L’affare Pizzarotti

martedì 17 maggio 2016


Umanamente provo una certa solidarietà per il sindaco di Parma Federico Pizzarotti, sospeso “a divinis” dal Movimento Cinque Stelle. L’ho sempre considerato il più civile e presentabile esponente di un non-partito in cui, come dimostra la sua vicenda, prevalgono gli esagitati con poche e confuse idee e i furbetti sempre pronti ad allinearsi con chi comanda veramente dentro codesta forza politica. Ma proprio perché si tratta di una persona che dall’inizio della sua elezione ha cercato di ragionare con la propria testa, entrando da tempo in conflitto con Beppe Grillo e il suo bislacco direttorio, era inevitabile che alla prima occasione il politburo della Casaleggio Associati, o staff di Grillo che dir si voglia, avrebbe silurato l’uomo che, con la sua imprevista vittoria nel comune di Parma, ha fornito una spinta formidabile alla successiva avanzata del non-partito degli onesti.

Tuttavia è proprio il fatto di non essere un partito, come riportato a caratteri d’oro nel suo non-statuto, poneva e tutt’ora pone problemi che nessun Pizzarotti, per quanto brillante possa risultare la sua figura politica, potrà mai riuscire a risolvere. Il M5S, interpretando in modo ancor più restrittivo di chiunque altro una certa tendenza della nostra politica a creare partiti e movimenti in senso proprietario, non possiede neppure uno statuto degno di questo nome a cui appellarsi. Al posto dei congressi e delle riunioni degli organi dirigenti si celebrano gli spettacoli del “garante” Grillo.

Da quel che si comprende nel mare magnum di proclami altisonanti e parole d’ordine all’insegna dell’onestà, il citato direttorio costituisce l’unico collegamento politico e organizzativo tra il misterioso vertice e la base dei quadri intermedi e dei militanti.
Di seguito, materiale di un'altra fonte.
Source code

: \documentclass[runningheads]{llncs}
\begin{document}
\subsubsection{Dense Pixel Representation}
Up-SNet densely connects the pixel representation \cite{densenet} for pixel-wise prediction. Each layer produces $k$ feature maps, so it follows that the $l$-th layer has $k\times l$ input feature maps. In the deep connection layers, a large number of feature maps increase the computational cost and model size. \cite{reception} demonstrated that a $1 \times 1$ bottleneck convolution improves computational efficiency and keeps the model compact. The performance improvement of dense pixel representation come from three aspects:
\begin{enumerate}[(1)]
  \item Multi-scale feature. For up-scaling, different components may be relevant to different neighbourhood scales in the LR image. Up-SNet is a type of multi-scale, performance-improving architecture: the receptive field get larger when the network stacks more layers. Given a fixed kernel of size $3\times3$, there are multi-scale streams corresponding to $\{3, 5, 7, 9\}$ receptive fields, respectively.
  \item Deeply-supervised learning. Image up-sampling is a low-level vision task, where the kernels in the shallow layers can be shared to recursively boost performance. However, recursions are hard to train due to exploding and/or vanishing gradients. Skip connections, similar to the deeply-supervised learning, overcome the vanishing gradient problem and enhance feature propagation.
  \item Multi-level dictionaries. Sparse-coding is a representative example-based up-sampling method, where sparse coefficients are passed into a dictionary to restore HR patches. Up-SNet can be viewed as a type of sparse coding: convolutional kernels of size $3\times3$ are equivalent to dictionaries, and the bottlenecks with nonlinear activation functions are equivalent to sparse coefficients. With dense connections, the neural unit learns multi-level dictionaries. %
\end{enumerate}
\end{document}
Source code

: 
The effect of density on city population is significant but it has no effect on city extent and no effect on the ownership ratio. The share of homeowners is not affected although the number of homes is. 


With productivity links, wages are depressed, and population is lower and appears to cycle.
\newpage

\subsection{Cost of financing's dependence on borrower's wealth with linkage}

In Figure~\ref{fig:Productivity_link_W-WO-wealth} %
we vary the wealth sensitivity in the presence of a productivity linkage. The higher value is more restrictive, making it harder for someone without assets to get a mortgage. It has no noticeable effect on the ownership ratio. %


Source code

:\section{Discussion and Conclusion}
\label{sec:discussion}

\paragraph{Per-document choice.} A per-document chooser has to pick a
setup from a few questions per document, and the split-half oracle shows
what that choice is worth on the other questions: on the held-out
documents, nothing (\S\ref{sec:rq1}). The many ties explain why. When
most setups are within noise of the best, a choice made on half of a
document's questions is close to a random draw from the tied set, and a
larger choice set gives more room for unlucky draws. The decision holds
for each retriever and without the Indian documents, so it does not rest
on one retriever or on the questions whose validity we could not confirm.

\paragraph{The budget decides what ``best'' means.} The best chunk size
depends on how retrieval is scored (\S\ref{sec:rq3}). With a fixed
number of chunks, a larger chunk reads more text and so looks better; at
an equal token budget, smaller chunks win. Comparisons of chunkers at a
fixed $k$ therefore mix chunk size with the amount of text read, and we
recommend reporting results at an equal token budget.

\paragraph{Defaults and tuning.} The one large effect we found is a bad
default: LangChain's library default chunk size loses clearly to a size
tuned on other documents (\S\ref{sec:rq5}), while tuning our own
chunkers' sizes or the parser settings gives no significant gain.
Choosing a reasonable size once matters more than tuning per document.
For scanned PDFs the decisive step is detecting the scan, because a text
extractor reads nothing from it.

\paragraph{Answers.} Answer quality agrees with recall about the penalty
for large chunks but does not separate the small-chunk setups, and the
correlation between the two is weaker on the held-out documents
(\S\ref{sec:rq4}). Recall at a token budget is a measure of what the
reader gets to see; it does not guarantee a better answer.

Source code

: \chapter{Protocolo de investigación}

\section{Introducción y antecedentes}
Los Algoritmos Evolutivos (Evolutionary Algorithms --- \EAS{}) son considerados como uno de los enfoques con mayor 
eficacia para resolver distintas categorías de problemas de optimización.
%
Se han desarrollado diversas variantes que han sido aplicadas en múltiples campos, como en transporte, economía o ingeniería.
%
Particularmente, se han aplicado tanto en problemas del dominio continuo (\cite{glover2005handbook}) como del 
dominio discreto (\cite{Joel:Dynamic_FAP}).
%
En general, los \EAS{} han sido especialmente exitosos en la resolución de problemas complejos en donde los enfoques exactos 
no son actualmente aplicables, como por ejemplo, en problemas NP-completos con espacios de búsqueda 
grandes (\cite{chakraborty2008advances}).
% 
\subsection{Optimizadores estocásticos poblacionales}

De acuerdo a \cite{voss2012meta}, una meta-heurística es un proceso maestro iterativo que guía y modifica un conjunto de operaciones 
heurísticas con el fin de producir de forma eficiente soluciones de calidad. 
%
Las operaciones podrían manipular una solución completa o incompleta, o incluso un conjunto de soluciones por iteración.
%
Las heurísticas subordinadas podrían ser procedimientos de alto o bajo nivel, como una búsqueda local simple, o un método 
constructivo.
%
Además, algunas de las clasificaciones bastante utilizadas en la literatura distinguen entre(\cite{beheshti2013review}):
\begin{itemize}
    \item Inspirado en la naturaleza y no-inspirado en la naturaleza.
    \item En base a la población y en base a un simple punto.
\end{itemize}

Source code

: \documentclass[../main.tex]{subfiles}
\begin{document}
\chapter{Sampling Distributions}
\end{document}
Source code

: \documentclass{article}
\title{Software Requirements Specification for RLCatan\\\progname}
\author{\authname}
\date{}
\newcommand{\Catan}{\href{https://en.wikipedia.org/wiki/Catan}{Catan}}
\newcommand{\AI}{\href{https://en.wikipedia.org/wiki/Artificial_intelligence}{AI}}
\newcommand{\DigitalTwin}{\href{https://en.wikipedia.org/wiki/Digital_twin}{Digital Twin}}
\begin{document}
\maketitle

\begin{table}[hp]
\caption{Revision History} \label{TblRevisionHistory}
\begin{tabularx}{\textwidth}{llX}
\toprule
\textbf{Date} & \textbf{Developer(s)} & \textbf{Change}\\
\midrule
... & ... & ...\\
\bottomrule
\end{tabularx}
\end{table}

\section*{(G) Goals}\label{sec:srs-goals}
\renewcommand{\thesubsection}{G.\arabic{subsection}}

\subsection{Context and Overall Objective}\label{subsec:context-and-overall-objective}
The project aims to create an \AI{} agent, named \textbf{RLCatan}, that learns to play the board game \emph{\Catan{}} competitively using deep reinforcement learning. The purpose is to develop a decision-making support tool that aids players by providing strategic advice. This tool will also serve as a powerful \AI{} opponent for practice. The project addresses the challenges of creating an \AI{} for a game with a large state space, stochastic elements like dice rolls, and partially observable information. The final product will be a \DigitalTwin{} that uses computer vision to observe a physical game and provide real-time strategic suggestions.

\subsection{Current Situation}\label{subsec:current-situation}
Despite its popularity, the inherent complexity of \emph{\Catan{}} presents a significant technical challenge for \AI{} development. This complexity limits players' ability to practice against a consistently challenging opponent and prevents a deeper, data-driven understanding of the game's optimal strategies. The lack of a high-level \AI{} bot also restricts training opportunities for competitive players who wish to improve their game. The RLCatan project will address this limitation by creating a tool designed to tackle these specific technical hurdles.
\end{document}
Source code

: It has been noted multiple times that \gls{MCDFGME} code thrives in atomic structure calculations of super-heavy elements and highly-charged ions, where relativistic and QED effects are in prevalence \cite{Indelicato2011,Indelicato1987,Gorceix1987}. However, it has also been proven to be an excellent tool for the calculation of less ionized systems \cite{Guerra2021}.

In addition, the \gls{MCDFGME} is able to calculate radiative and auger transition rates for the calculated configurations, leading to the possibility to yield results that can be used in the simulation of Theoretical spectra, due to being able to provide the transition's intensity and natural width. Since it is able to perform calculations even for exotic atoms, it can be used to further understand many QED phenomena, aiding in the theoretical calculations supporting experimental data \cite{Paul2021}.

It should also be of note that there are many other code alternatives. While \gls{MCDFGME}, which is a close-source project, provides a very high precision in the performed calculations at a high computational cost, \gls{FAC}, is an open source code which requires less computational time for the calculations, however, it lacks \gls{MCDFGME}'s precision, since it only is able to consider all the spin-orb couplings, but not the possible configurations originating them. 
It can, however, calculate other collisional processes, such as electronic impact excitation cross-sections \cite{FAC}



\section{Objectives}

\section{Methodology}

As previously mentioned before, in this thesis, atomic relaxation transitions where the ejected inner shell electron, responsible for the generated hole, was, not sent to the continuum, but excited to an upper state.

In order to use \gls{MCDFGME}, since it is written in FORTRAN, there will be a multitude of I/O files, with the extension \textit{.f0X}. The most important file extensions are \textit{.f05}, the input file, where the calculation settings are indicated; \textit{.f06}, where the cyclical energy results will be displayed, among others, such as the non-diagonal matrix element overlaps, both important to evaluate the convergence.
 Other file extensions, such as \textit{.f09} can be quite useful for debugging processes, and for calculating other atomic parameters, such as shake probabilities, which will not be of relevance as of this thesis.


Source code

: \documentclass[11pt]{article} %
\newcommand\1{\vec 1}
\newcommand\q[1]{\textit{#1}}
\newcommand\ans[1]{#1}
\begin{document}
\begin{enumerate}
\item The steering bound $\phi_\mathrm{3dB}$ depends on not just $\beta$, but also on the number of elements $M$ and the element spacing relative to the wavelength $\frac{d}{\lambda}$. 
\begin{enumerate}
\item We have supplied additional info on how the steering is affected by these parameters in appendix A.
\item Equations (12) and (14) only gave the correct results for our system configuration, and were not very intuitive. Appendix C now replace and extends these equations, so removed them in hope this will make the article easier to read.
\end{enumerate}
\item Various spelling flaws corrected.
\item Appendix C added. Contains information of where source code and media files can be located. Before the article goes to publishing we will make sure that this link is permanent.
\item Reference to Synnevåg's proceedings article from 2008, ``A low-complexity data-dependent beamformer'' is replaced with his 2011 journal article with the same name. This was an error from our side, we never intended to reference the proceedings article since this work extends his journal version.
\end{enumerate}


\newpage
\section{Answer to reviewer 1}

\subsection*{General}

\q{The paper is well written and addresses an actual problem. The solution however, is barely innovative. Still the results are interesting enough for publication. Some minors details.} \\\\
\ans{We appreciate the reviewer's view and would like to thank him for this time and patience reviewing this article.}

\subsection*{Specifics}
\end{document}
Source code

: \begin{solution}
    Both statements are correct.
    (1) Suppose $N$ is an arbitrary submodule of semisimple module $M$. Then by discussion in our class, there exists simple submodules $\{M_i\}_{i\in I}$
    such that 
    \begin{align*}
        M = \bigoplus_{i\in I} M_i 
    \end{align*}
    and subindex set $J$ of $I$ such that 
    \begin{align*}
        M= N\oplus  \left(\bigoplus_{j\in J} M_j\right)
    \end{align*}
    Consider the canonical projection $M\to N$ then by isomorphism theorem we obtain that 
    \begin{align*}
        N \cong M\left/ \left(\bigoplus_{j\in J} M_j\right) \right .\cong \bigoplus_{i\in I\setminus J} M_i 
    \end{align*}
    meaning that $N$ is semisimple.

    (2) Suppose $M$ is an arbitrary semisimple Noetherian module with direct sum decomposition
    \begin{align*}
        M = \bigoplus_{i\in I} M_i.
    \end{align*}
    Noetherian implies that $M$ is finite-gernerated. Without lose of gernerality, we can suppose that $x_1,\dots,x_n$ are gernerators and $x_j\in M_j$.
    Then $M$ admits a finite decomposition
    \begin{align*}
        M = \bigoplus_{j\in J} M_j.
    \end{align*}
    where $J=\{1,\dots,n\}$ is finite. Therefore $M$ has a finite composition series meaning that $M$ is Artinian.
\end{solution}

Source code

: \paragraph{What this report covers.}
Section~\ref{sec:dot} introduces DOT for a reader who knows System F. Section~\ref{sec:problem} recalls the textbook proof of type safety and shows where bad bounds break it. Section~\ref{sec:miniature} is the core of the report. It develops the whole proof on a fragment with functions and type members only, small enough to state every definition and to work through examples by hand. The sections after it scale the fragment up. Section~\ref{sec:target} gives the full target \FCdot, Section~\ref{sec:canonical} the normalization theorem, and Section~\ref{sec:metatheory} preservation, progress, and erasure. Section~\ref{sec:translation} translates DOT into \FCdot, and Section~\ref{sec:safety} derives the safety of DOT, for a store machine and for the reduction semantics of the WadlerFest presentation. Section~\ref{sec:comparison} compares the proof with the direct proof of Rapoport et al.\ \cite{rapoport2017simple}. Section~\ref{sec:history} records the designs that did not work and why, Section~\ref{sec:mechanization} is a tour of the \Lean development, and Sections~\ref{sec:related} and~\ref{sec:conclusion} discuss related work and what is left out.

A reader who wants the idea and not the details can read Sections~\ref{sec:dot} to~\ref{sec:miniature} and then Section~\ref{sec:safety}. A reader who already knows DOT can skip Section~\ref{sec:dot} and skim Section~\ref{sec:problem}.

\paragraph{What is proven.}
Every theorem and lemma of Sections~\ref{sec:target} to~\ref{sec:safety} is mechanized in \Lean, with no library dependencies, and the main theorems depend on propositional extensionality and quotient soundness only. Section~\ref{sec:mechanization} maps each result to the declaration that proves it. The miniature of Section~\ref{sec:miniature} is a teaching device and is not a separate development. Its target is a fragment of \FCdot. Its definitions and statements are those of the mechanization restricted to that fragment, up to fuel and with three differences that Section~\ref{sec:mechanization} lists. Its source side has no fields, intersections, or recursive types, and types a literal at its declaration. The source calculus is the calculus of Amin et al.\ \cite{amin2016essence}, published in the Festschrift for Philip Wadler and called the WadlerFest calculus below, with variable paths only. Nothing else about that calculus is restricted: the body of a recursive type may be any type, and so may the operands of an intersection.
Ovviamente sotto un simile regime di ferro, giustificato dalla necessità di evitare infiltrazioni maligne, non può esistere né la possibilità di strutturare una minoranza organizzata e né, cosa ancor più grave, alcuna forma di civile dissenso, come dimostrano le numerosissime espulsioni che hanno costellato fin qui la breve vita del M5S.

Tutto, in estrema sintesi, viene deciso e messo in atto sotto l’inflessibile controllo di un blog il quale, da un momento all’altro, può pubblicare la messa in mora di qualunque grillino eletto e, elemento fondamentale, inibirgli ai sensi di legge di utilizzare il simbolo elettorale del movimento. Sotto questo profilo appare quanto mai patetico il tentativo operato dallo stesso Pizzarotti, con l’evidente intento di non rompere definitivamente coi veri padroni del M5S, di addossare la responsabilità della sua espulsione al membro del fantomatico direttorio, Luigi Di Maio, ufficialmente delegato a tenere i contatti con i sindaci grillini. Tanto è vero che, rispondendo in tivù ad una domanda di Tommaso Labate circa le responsabilità di Grillo nella sua sospensione, Pizzarotti ha risposto con un esilarante: “È stato consigliato male”. Con ciò emulando in qualche modo il pensiero dei tanti comunisti convinti finiti nei Gulag i quali, anche per alleviare la propria pena, molto spesso pronunciavano una frase rimasta nella memoria collettiva: “Ah, se solo Stalin lo sapesse!”.

Caro Pizzarotti, oramai anche i bambini hanno compreso che nel M5S non si muove foglia che il blog di Grillo non voglia. Se ne faccia una onesta ragione.